Bei Tätigkeiten, die – wie im Streitfall – nicht typischerweise dazu bestimmt und geeignet sind, der Befriedigung persönlicher Neigungen oder der Erlangung wirtschaftlicher Vorteile außerhalb der Einkunftssphäre zu dienen, lässt allein das Erzielen langjähriger Verluste noch keinen zwingenden Schluss auf das Fehlen der Gewinnerzielungsabsicht zu. Vielmehr muss aus weiteren Beweisanzeichen die Feststellung möglich sein, das der Steuerpflichtige die verlustbringende Tätigkeit nur aus im Bereich seiner Lebensführung liegenden Gründen oder Neigungen ausübt.

Hat der Steuerpflichtige während des Verlustzeitraums eine betriebswirtschaftliche Kalkulation oder Ergebnisprognose erstellt oder erstellen lassen oder hat er auf die bereits eingetretenen Verluste mit geeigneten Umstrukturierungsmaßnahmen reagiert, die aus damaliger Sicht nachvollziehbar zu der Annahme berechtigten, der Betrieb werde innerhalb eines überschaubaren Zeitraums die Gewinnzone erreichen, ist damit im Regelfall ein gewichtiges Indiz für das Bestehen der Gewinnerzielungsabsicht im jeweiligen Veranlagungszeitraum erbracht.

Die Rechtsprechung hat die Steuerersparnis bisher nur bei Verlustzuweisungsgesellschaften als tragendes persönliches Motiv für die Hinnahme der Verluste herangezogen[1]. Dagegen wurde allein die Möglichkeit der Verrechnung "echter" – den Steuerpflichtigen belastender – Verluste mit anderweitigen positiven Einkünften bisher in keinem Fall als privates Motiv angesehen, das zur Annahme fehlender Gewinnerzielungsabsicht führt. Im Gegenteil hat der BFH mehrfach klargestellt, dass allein dieser Umstand zur Verneinung der Gewinnerzielungsabsicht nicht ausreicht[2].

 

Praxishinweis

Gewinnerzielungsabsicht als Merkmal des gewerblichen Unternehmens ist das Streben nach Betriebsvermögensmehrung in Gestalt eines Totalgewinns[3]. Diese Absicht (innere Tatsache) fehlt, wenn die Prognose des zu erwirtschaftenden Totalgewinns negativ ist und der Steuerpflichtige die verlustbringende Tätigkeit nur aus im Bereich seiner Lebensführung liegenden persönlichen Gründen und Neigungen ausübt[4]. Auf der Grundlage dieses in ständiger Rechtsprechung vertretenen subjektiven Liebhabereibegriffs hat der BFH – soweit ersichtlich – bisher in keinem einzigen Fall die Gewinnerzielungsabsicht hinsichtlich eines nicht in der Nähe des Hobbybereichs angesiedelten Gewerbebetriebs allein wegen der Erwirtschaftung langjähriger Verluste verneint.

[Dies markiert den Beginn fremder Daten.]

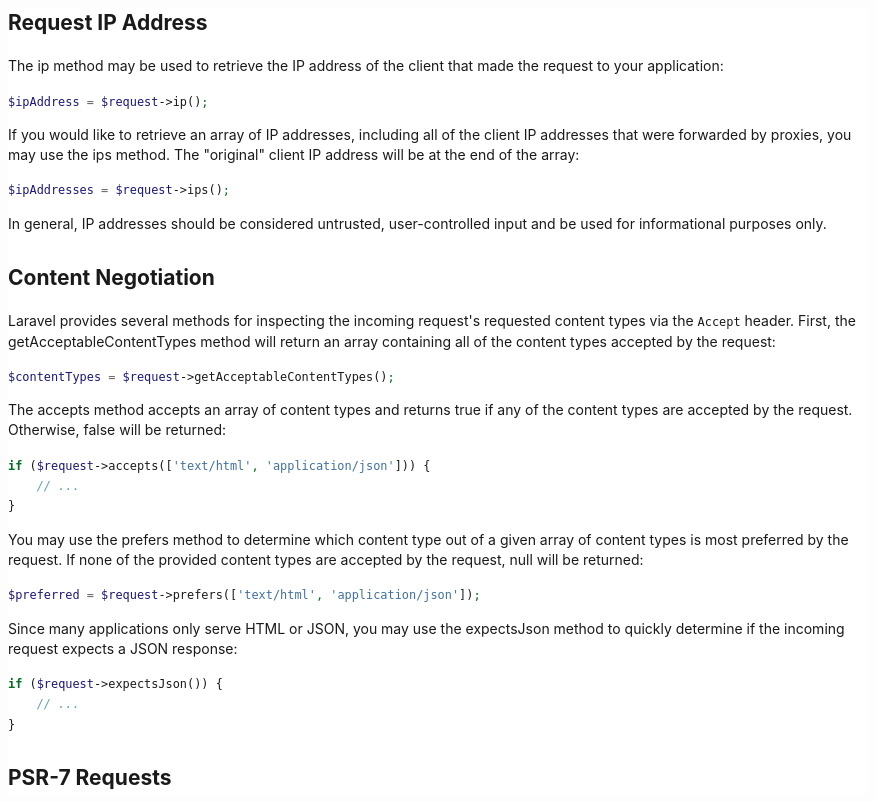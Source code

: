 
## Request IP Address

The ip method may be used to retrieve the IP address of the client that made the request to your application:

```php
$ipAddress = $request->ip();
```

If you would like to retrieve an array of IP addresses, including all of the client IP addresses that were forwarded by proxies, you may use the ips method. The "original" client IP address will be at the end of the array:

```php
$ipAddresses = $request->ips();
```

In general, IP addresses should be considered untrusted, user-controlled input and be used for informational purposes only.

## Content Negotiation

Laravel provides several methods for inspecting the incoming request's requested content types via the `Accept` header. First, the getAcceptableContentTypes method will return an array containing all of the content types accepted by the request:

```php
$contentTypes = $request->getAcceptableContentTypes();
```

The accepts method accepts an array of content types and returns true if any of the content types are accepted by the request. Otherwise, false will be returned:

```php
if ($request->accepts(['text/html', 'application/json'])) {
    // ...
}
```

You may use the prefers method to determine which content type out of a given array of content types is most preferred by the request. If none of the provided content types are accepted by the request, null will be returned:

```php
$preferred = $request->prefers(['text/html', 'application/json']);
```

Since many applications only serve HTML or JSON, you may use the expectsJson method to quickly determine if the incoming request expects a JSON response:

```php
if ($request->expectsJson()) {
    // ...
}
```

## PSR-7 Requests
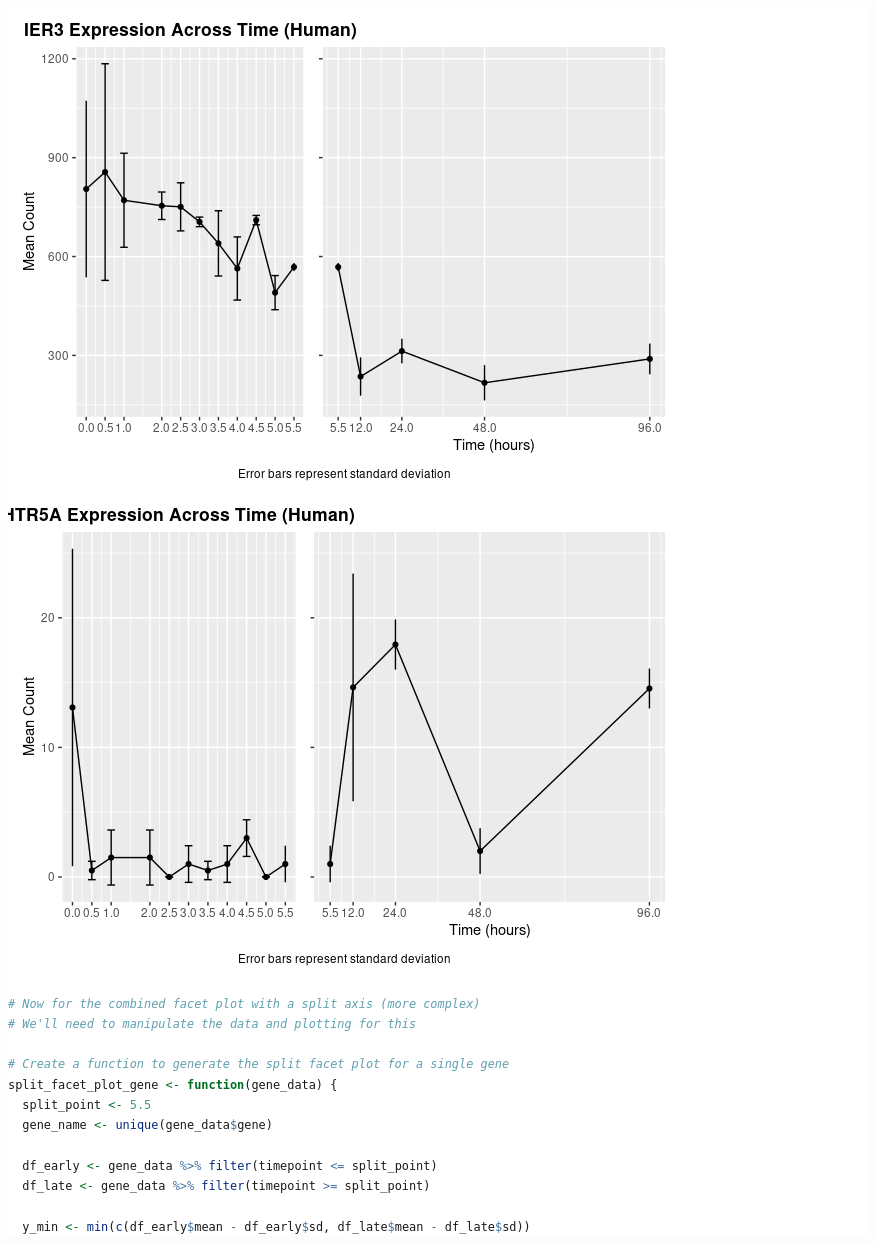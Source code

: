 ![](human_mouse_analysis_files/figure-gfm/creating%20split-x%20axis%20plot%20for%20human%20brain%20genes-1.png)![](human_mouse_analysis_files/figure-gfm/creating%20split-x%20axis%20plot%20for%20human%20brain%20genes-2.png)

``` r
# Now for the combined facet plot with a split axis (more complex)
# We'll need to manipulate the data and plotting for this

# Create a function to generate the split facet plot for a single gene
split_facet_plot_gene <- function(gene_data) {
  split_point <- 5.5
  gene_name <- unique(gene_data$gene)

  df_early <- gene_data %>% filter(timepoint <= split_point)
  df_late <- gene_data %>% filter(timepoint >= split_point)
  
  y_min <- min(c(df_early$mean - df_early$sd, df_late$mean - df_late$sd))
```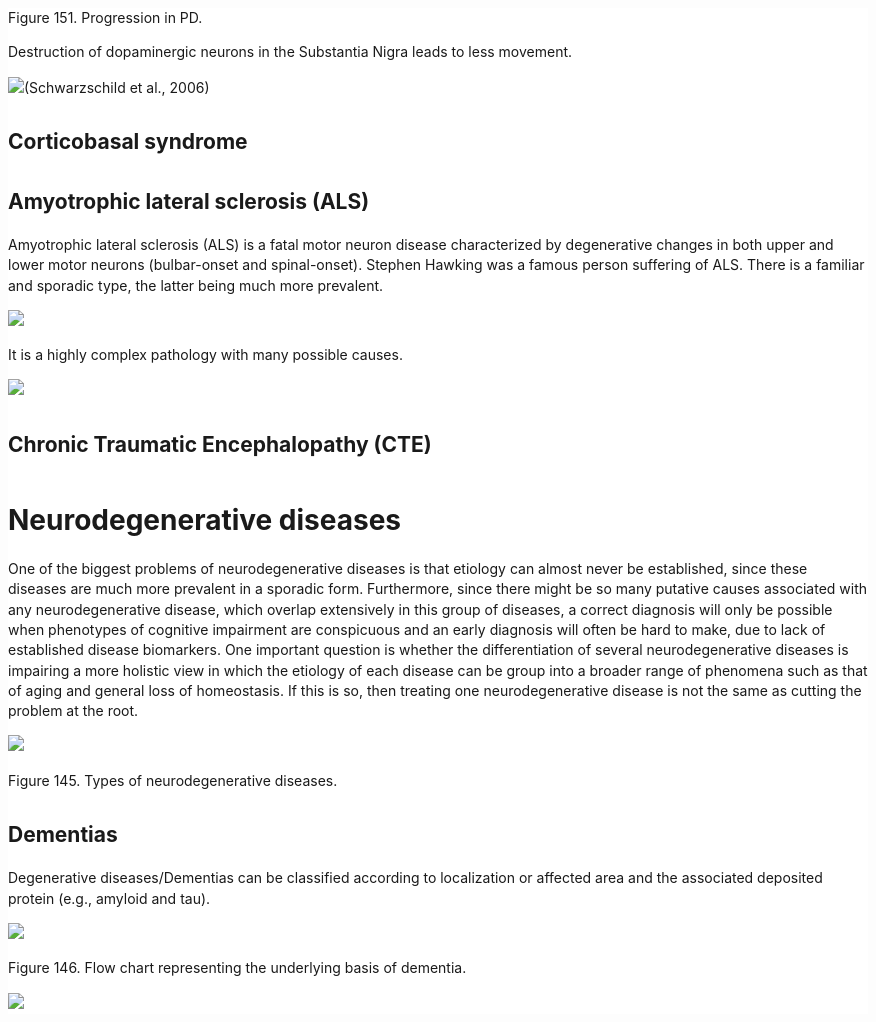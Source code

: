 Figure 151. Progression in PD.

Destruction of dopaminergic neurons in the Substantia Nigra leads to less movement.

**![](<2 - Source Material/Masters/attachments/Attachment 172.png>)**(Schwarzschild et al., 2006)

## Corticobasal syndrome

## Amyotrophic lateral sclerosis (ALS)

Amyotrophic lateral sclerosis (ALS) is a fatal motor neuron disease characterized by degenerative changes in both upper and lower motor neurons (bulbar-onset and spinal-onset). Stephen Hawking was a famous person suffering of ALS. There is a familiar and sporadic type, the latter being much more prevalent.

![](<2 - Source Material/Masters/attachments/Attachment 173.png>)

It is a highly complex pathology with many possible causes.

![](<2 - Source Material/Masters/attachments/Attachment 174.png>)

## Chronic Traumatic Encephalopathy (CTE)



# Neurodegenerative diseases

One of the biggest problems of neurodegenerative diseases is that etiology can almost never be established, since these diseases are much more prevalent in a sporadic form. Furthermore, since there might be so many putative causes associated with any neurodegenerative disease, which overlap extensively in this group of diseases, a correct diagnosis will only be possible when phenotypes of cognitive impairment are conspicuous and an early diagnosis will often be hard to make, due to lack of established disease biomarkers. One important question is whether the differentiation of several neurodegenerative diseases is impairing a more holistic view in which the etiology of each disease can be group into a broader range of phenomena such as that of aging and general loss of homeostasis. If this is so, then treating one neurodegenerative disease is not the same as cutting the problem at the root.

![](<2 - Source Material/Masters/attachments/Attachment 162.png>)

Figure 145. Types of neurodegenerative diseases.

## Dementias

Degenerative diseases/Dementias can be classified according to localization or affected area and the associated deposited protein (e.g., amyloid and tau).

![](<2 - Source Material/Masters/attachments/Attachment 163.png>)

Figure 146. Flow chart representing the underlying basis of dementia.

![](<2 - Source Material/Masters/attachments/Attachment 164.png>)
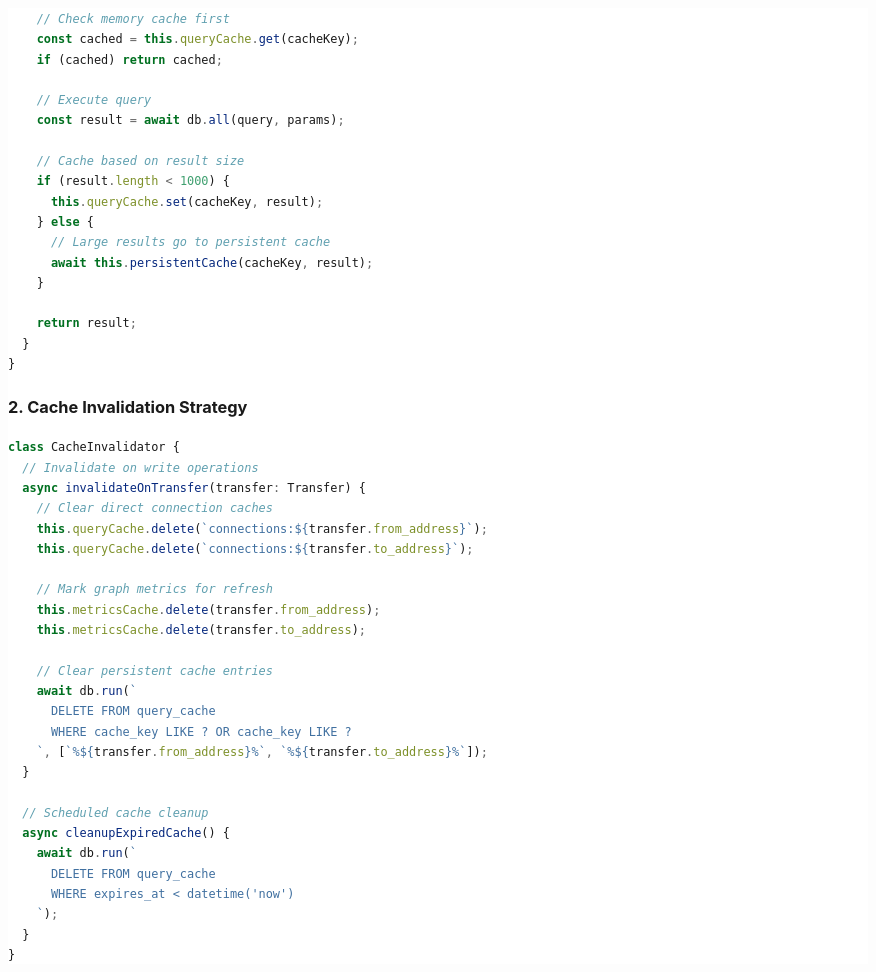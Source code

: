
 ```typescript
    // Check memory cache first
    const cached = this.queryCache.get(cacheKey);
    if (cached) return cached;
    
    // Execute query
    const result = await db.all(query, params);
    
    // Cache based on result size
    if (result.length < 1000) {
      this.queryCache.set(cacheKey, result);
    } else {
      // Large results go to persistent cache
      await this.persistentCache(cacheKey, result);
    }
    
    return result;
  }
}
```

### 2. Cache Invalidation Strategy

```typescript
class CacheInvalidator {
  // Invalidate on write operations
  async invalidateOnTransfer(transfer: Transfer) {
    // Clear direct connection caches
    this.queryCache.delete(`connections:${transfer.from_address}`);
    this.queryCache.delete(`connections:${transfer.to_address}`);
    
    // Mark graph metrics for refresh
    this.metricsCache.delete(transfer.from_address);
    this.metricsCache.delete(transfer.to_address);
    
    // Clear persistent cache entries
    await db.run(`
      DELETE FROM query_cache 
      WHERE cache_key LIKE ? OR cache_key LIKE ?
    `, [`%${transfer.from_address}%`, `%${transfer.to_address}%`]);
  }
  
  // Scheduled cache cleanup
  async cleanupExpiredCache() {
    await db.run(`
      DELETE FROM query_cache 
      WHERE expires_at < datetime('now')
    `);
  }
}
```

Vielmehr muss zusätzlich positiv festgestellt werden können, dass die Fortführung des Betriebs auf privaten oder sonst einkommensteuerrechtlich unbeachtlichen Motiven beruht. Insoweit kann allerdings insbesondere die Reaktion des Steuerpflichtigen auf die bislang erzielten langjährigen Verluste Aufschluss geben und ein gewichtiges Indiz für das Fehlen oder Bestehen der Gewinnerzielungsabsicht darstellen[5].